#### About this exercise:
Reproduce every entry precisely as written.

#### Extracted data entries:
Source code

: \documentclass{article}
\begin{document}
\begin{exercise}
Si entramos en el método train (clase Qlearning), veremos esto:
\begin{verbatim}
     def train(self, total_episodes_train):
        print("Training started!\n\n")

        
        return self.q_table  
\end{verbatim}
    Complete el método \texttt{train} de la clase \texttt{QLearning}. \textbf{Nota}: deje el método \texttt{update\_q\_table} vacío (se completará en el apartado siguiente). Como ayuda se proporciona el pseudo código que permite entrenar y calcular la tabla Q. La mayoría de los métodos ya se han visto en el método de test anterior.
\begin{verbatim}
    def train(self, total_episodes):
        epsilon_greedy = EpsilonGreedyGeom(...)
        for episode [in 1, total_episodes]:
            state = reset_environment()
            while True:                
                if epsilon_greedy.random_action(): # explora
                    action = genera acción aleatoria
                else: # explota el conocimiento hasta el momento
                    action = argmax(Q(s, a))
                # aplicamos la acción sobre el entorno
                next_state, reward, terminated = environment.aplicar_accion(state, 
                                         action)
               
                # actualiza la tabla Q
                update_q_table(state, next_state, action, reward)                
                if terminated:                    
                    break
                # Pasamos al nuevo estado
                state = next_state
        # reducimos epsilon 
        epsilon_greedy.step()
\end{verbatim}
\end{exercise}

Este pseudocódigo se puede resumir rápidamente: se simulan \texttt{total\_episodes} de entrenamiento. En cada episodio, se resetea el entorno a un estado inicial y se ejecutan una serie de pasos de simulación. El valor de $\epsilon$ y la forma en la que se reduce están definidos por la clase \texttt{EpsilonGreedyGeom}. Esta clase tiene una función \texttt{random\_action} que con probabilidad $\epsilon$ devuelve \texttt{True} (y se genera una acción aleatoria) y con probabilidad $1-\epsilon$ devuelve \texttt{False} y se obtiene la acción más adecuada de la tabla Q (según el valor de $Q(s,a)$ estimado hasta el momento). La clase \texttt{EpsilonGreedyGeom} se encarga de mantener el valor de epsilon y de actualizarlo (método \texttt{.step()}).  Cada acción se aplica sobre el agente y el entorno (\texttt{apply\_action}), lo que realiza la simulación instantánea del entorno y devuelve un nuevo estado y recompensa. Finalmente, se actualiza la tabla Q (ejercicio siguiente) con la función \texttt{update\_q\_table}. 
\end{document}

#### Your solution:
Source code

: \documentclass{article}
\begin{document}
\begin{exercise}
Si entramos en el método train (clase Qlearning), veremos esto:
\begin{verbatim}
     def train(self, total_episodes_train):
        print("Training started!\n\n")

        
        return self.q_table  
\end{verbatim}
    Complete el método \texttt{train} de la clase \texttt{QLearning}. \textbf{Nota}: deje el método \texttt{update\_q\_table} vacío (se completará en el apartado siguiente). Como ayuda se proporciona el pseudo código que permite entrenar y calcular la tabla Q. La mayoría de los métodos ya se han visto en el método de test anterior.
\begin{verbatim}
    def train(self, total_episodes):
        epsilon_greedy = EpsilonGreedyGeom(...)
        for episode [in 1, total_episodes]:
            state = reset_environment()
            while True:                
                if epsilon_greedy.random_action(): # explora
                    action = genera acción aleatoria
                else: # explota el conocimiento hasta el momento
                    action = argmax(Q(s, a))
                # aplicamos la acción sobre el entorno
                next_state, reward, terminated = environment.aplicar_accion(state, 
                                         action)
               
                # actualiza la tabla Q
                update_q_table(state, next_state, action, reward)                
                if terminated:                    
                    break
                # Pasamos al nuevo estado
                state = next_state
        # reducimos epsilon 
        epsilon_greedy.step()
\end{verbatim}
\end{exercise}

Este pseudocódigo se puede resumir rápidamente: se simulan \texttt{total\_episodes} de entrenamiento. En cada episodio, se resetea el entorno a un estado inicial y se ejecutan una serie de pasos de simulación. El valor de $\epsilon$ y la forma en la que se reduce están definidos por la clase \texttt{EpsilonGreedyGeom}. Esta clase tiene una función \texttt{random\_action} que con probabilidad $\epsilon$ devuelve \texttt{True} (y se genera una acción aleatoria) y con probabilidad $1-\epsilon$ devuelve \texttt{False} y se obtiene la acción más adecuada de la tabla Q (según el valor de $Q(s,a)$ estimado hasta el momento). La clase \texttt{EpsilonGreedyGeom} se encarga de mantener el valor de epsilon y de actualizarlo (método \texttt{.step()}).  Cada acción se aplica sobre el agente y el entorno (\texttt{apply\_action}), lo que realiza la simulación instantánea del entorno y devuelve un nuevo estado y recompensa. Finalmente, se actualiza la tabla Q (ejercicio siguiente) con la función \texttt{update\_q\_table}. 
\end{document}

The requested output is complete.